I came to find out that she did. She knew she had a great life. She traveled, she went back to school to get her graduate degree from Columbia School of Journalism. She smiled. That’s the thing that I will remember most about Abbey was that brilliant smile, and how much she adored her little girl. She wanted so badly to make her daughter proud of her, to give her a wonderfully happy life. And she did, I have no doubt. I can’t claim to have known Abbey very well, we were in very different places in our lives with different needs, but I always laughed and had fun when she was around.
Abbey was 29 when cancer took her life. I hadn’t seen her in a couple of years. I didn’t even know she was sick because she was too busy living. I think she always had it in her to live like she was dying by celebrating each and every moment, but she was clearly living like she was going to live. She was making plans and finding new love. But it wasn’t enough because now she is gone and now this beautiful little girl is going to face each milestone in her life and think “I wish my mom was here” and that breaks my heart.
Life is short. We can’t be certain how long we have and I can’t be certain that there is a right way to live, like you’re dying or living or otherwise. What I suspect is there is a way to do both. I think there is a way to make plans and live with purpose while taking chances and sucking up all the joy and wonder that you possibly can. I think that we can live lives filled with love and treasure every moment we have with our family and friends and let them know just how much they mean to us. Let them know that without them, our life wouldn’t be one much worth living for.
I’ve spent the entirety of my son’s life planning for his future by fighting to make today better. I’ve spent his 7 years scraping together the sanity to make the precious moments count and to defeat the horrible ones by saying “tomorrow will be better.” Every December I sing “Have Yourself a Merry Little Christmas” to him at bedtime, truly believing that next year all our troubles will be far away. But the next year comes and many things are still the same or somehow worse. I cherish every moment I have with Aidan, to the point that I put so much pressure on myself to make them perfect that I sometimes lose the joy in them.

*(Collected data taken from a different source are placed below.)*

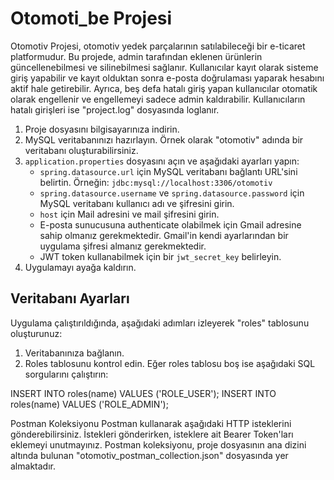 # Otomoti_be Projesi

Otomotiv Projesi, otomotiv yedek parçalarının satılabileceği bir e-ticaret platformudur. Bu projede, admin tarafından eklenen ürünlerin güncellenebilmesi ve silinebilmesi sağlanır. Kullanıcılar kayıt olarak sisteme giriş yapabilir ve kayıt olduktan sonra e-posta doğrulaması yaparak hesabını aktif hale getirebilir. Ayrıca, beş defa hatalı giriş yapan kullanıcılar otomatik olarak engellenir ve engellemeyi sadece admin kaldırabilir. Kullanıcıların hatalı girişleri ise "project.log" dosyasında loglanır.

1. Proje dosyasını bilgisayarınıza indirin.
2. MySQL veritabanınızı hazırlayın. Örnek olarak "otomotiv" adında bir veritabanı oluşturabilirsiniz.
3. `application.properties` dosyasını açın ve aşağıdaki ayarları yapın:
    - `spring.datasource.url` için MySQL veritabanı bağlantı URL'sini belirtin. Örneğin: `jdbc:mysql://localhost:3306/otomotiv`
    - `spring.datasource.username` ve `spring.datasource.password` için MySQL veritabanı kullanıcı adı ve şifresini girin.
    - `host` için Mail adresini ve mail şifresini girin.
    - E-posta sunucusuna authenticate olabilmek için Gmail adresine sahip olmanız gerekmektedir. Gmail'in kendi ayarlarından bir uygulama şifresi almanız gerekmektedir.
    - JWT token kullanabilmek için bir `jwt_secret_key` belirleyin.
4. Uygulamayı ayağa kaldırın.

## Veritabanı Ayarları

Uygulama çalıştırıldığında, aşağıdaki adımları izleyerek "roles" tablosunu oluşturunuz:

1. Veritabanınıza bağlanın.
2. Roles tablosunu kontrol edin. Eğer roles tablosu boş ise aşağıdaki SQL sorgularını çalıştırın:

INSERT INTO roles(name) VALUES ('ROLE_USER');
INSERT INTO roles(name) VALUES ('ROLE_ADMIN');

Postman Koleksiyonu
Postman kullanarak aşağıdaki HTTP isteklerini gönderebilirsiniz. İstekleri gönderirken, isteklere ait Bearer Token'ları eklemeyi unutmayınız. Postman koleksiyonu, proje dosyasının ana dizini altında bulunan "otomotiv_postman_collection.json" dosyasında yer almaktadır.







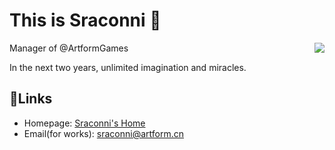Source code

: # This is Sraconni 👋

<img align="right" src="https://github-readme-stats.vercel.app/api?username=sraconni&show_icons=true"/>

Manager of @ArtformGames

In the next two years, unlimited imagination and miracles.

## 🔗Links

* Homepage: [Sraconni's Home](https://www.sraconni.cc/)
* Email(for works): [sraconni@artform.cn](mailto:sraconni@artform.cn)






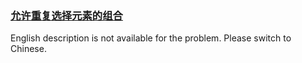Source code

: ### [允许重复选择元素的组合](https://leetcode.com/problems/Ygoe9J)

<p>English description is not available for the problem. Please switch to Chinese.</p>
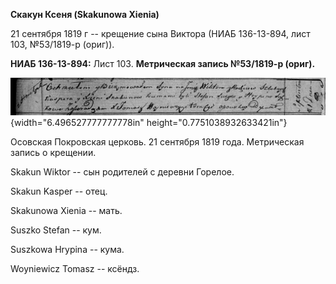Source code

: **Скакун Ксеня (Skakunowa Xienia)**

21 сентября 1819 г -- крещение сына Виктора (НИАБ 136-13-894, лист 103,
№53/1819-р (ориг)).

**НИАБ 136-13-894:** Лист 103. **Метрическая запись №53/1819-р (ориг).**

![](./media/fd2b35974a91a26ea96ef3c19fc7f5ed1b10eaeb.png){width="6.496527777777778in"
height="0.7751038932633421in"}

Осовская Покровская церковь. 21 сентября 1819 года. Метрическая запись о
крещении.

Skakun Wiktor -- сын родителей с деревни Горелое.

Skakun Kasper -- отец.

Skakunowa Xienia -- мать.

Suszko Stefan -- кум.

Suszkowa Hrypina -- кума.

Woyniewicz Tomasz -- ксёндз.
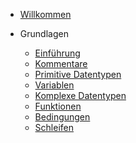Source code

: - [Willkommen]()

- Grundlagen
    - [Einführung](basics/introduction "Einführung - JS Place")
    - [Kommentare](basics/comments "Kommentare - JS Place")
    - [Primitive Datentypen](basics/primitive-types "Primitive Datentypen - JS Place")
    - [Variablen](basics/variables "Variablen - JS Place")
    - [Komplexe Datentypen](basics/complex-types "Komplexe Typen - JS Place")
    - [Funktionen](basics/functions "Funktionen - JS Place")
    - [Bedingungen](basics/conditions "Bedingungen - JS Place")
    - [Schleifen](basics/loops "Schleifen - JS Place")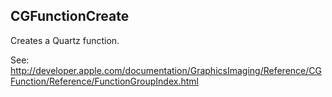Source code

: **CGFunctionCreate**
----
Creates a Quartz function.

See: http://developer.apple.com/documentation/GraphicsImaging/Reference/CGFunction/Reference/FunctionGroupIndex.html
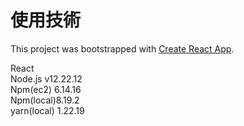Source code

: # 使用技術
This project was bootstrapped with [Create React App](https://github.com/facebook/create-react-app).

React<br>
Node.js v12.22.12<br>
Npm(ec2)  6.14.16<br>
Npm(local)8.19.2<br>
yarn(local) 1.22.19<br>
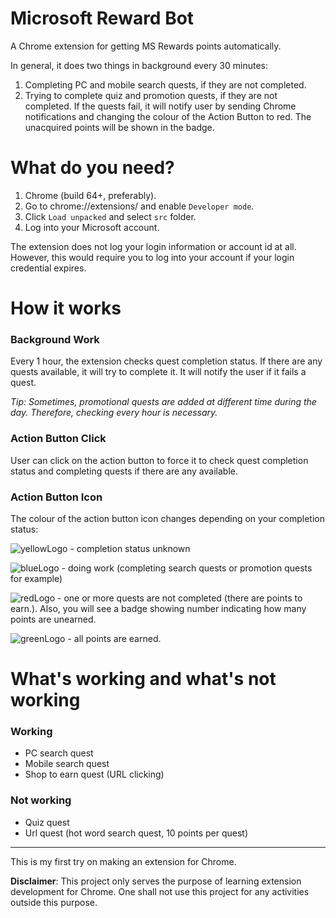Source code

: # Microsoft Reward Bot
A Chrome extension for getting MS Rewards points automatically. 

In general, it does two things in background every 30 minutes:

1. Completing PC and mobile search quests, if they are not completed.
2. Trying to complete quiz and promotion quests, if they are not completed. If the quests fail, it will notify user by sending Chrome notifications and changing the colour of the Action Button to red. The unacquired points will be shown in the badge.


# What do you need?

1. Chrome (build 64+, preferably).
2. Go to chrome://extensions/ and enable `Developer mode`.
3. Click `Load unpacked` and select `src` folder.
4. Log into your Microsoft account. 

The extension does not log your login information or account id at all. However, this would require you to log into your account if your login credential expires.


# How it works

### Background Work

Every 1 hour, the extension checks quest completion status. If there are any quests available, it will try to complete it. It will notify the user if it fails a quest.

*Tip: Sometimes, promotional quests are added at different time during the day. Therefore, checking every hour is necessary.*

### Action Button Click

User can click on the action button to force it to check quest completion status and completing quests if there are any available.

### Action Button Icon

The colour of the action button icon changes depending on your completion status:

![yellowLogo](https://github.com/tmxkn1/Microsoft-Reward-Chrome-Ext/blob/master/src/img/bingRwLogo@1x.png?raw=true) - completion status unknown

![blueLogo](https://github.com/tmxkn1/Microsoft-Reward-Chrome-Ext/blob/master/src/img/busy.png?raw=true) - doing work (completing search quests or promotion quests for example)

![redLogo](https://github.com/tmxkn1/Microsoft-Reward-Chrome-Ext/blob/master/src/img/warning.png?raw=true) - one or more quests are not completed (there are points to earn.). Also, you will see a badge showing number indicating how many points are unearned.

![greenLogo](https://github.com/tmxkn1/Microsoft-Reward-Chrome-Ext/blob/master/src/img/done.png?raw=true) - all points are earned.

# What's working and what's not working

### Working

- PC search quest
- Mobile search quest
- Shop to earn quest (URL clicking)

### Not working

- Quiz quest
- Url quest (hot word search quest, 10 points per quest)

---

This is my first try on making an extension for Chrome. 

**Disclaimer**: This project only serves the purpose of learning extension development for Chrome. One shall not use this project for any activities outside this purpose.
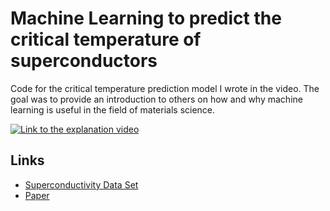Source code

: # Machine Learning to predict the critical temperature of superconductors

Code for the critical temperature prediction model I wrote in the video. The goal was to provide an introduction to others on how and why machine learning is useful in the field of materials science. 

[![Link to the explanation video](https://img.youtube.com/vi/VIDEO_ID/maxresdefault.jpg)](https://www.youtube.com/watch?v=bq95oFRvFto)

## Links
* [Superconductivity Data Set](https://archive.ics.uci.edu/ml/datasets/Superconductivty+Data)
* [Paper](https://www.nature.com/articles/s41524-018-0085-8.pdf)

I’m preparing new court documents and praying that the struggle is almost over. Until then, we’ll have to muddle though somehow. And until then I will keep collecting my tomorrows and the “I love yous” and the bedtime snuggles, and I will keep hoping that we all make it to the other side. As I kiss his soft cheek I will try to remember just how lucky I am to have had that moment. Being truly grateful for all the beauty in our lives is the best way to honor those who left us far too soon.